Description
A sly debut story collection that conjures the experience of adolescence through the eyes of Chinese American girls growing up in New York City -- for readers of Zadie Smith, Helen Oyeyemi, and Junot Díaz
A fresh new voice emerges with the arrival of SOUR HEART, establishing Jenny Zhang as a frank and subversive interpreter of the immigrant experience in America. Her stories cut across generations and continents, moving from the fraught halls of a public school in Flushing, Queens, to the tumultuous streets of Shanghai, China, during the Cultural Revolution of the 1960s. In the absence of grown-ups, latchkey kids experiment on each other until one day the experiments turn violent; an overbearing mother abandons her artistic aspirations to come to America but relives her glory days through karaoke; and a shy loner struggles to master English so she can speak to God.
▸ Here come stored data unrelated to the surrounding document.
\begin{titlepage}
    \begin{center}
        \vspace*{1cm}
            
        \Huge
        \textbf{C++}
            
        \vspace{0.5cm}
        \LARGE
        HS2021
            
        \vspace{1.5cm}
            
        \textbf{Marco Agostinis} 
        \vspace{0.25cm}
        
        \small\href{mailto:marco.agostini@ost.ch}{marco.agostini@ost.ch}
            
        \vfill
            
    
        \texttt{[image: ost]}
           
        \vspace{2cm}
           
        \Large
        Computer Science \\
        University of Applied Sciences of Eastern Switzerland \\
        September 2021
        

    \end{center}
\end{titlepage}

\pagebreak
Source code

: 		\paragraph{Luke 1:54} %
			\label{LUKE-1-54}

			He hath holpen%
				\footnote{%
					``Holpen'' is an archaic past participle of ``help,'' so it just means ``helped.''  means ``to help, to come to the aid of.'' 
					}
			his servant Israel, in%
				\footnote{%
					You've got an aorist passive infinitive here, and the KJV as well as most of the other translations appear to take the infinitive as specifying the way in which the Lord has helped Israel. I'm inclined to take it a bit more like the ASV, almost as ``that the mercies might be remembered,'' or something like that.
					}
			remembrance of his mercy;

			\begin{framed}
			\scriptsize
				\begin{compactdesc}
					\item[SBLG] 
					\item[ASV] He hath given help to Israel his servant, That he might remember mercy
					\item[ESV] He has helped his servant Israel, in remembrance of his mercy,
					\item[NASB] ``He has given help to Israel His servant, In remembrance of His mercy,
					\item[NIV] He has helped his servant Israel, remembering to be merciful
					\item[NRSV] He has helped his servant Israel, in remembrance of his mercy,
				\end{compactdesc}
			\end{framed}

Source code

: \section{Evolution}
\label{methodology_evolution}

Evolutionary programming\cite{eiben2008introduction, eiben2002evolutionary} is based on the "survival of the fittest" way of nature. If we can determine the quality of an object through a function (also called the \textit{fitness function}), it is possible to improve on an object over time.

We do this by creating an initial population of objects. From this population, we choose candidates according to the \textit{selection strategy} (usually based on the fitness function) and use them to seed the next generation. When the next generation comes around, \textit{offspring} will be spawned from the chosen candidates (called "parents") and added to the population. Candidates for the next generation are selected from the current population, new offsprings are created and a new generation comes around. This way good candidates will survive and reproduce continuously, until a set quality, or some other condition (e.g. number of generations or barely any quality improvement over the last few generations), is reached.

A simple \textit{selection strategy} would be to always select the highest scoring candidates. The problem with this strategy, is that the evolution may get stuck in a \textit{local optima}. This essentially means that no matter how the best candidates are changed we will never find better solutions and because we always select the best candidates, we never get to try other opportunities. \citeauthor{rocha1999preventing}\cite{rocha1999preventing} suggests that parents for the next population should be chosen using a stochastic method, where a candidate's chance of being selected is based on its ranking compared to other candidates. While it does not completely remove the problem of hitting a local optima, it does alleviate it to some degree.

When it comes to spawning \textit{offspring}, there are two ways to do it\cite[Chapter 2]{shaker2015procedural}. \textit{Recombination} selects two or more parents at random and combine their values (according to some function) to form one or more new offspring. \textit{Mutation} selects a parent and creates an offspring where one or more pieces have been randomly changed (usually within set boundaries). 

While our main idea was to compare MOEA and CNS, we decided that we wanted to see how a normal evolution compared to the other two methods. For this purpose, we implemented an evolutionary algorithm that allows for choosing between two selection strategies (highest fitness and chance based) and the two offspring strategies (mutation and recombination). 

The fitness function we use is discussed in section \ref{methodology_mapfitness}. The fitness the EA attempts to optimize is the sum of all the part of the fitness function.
Narrated by the daughters of Chinese immigrants who fled imperiled lives as artists back home only to struggle to stay afloat -- dumpster diving for food and scamming Atlantic City casino buses to make a buck -- these seven stories showcase Zhang's compassion, moral courage, and a perverse sense of humor reminiscent of Portnoy's Complaint. A darkly funny and intimate rendering of girlhood, SOUR HEART examines what it means to belong to a family, to find your home, leave it, reject it, and return again.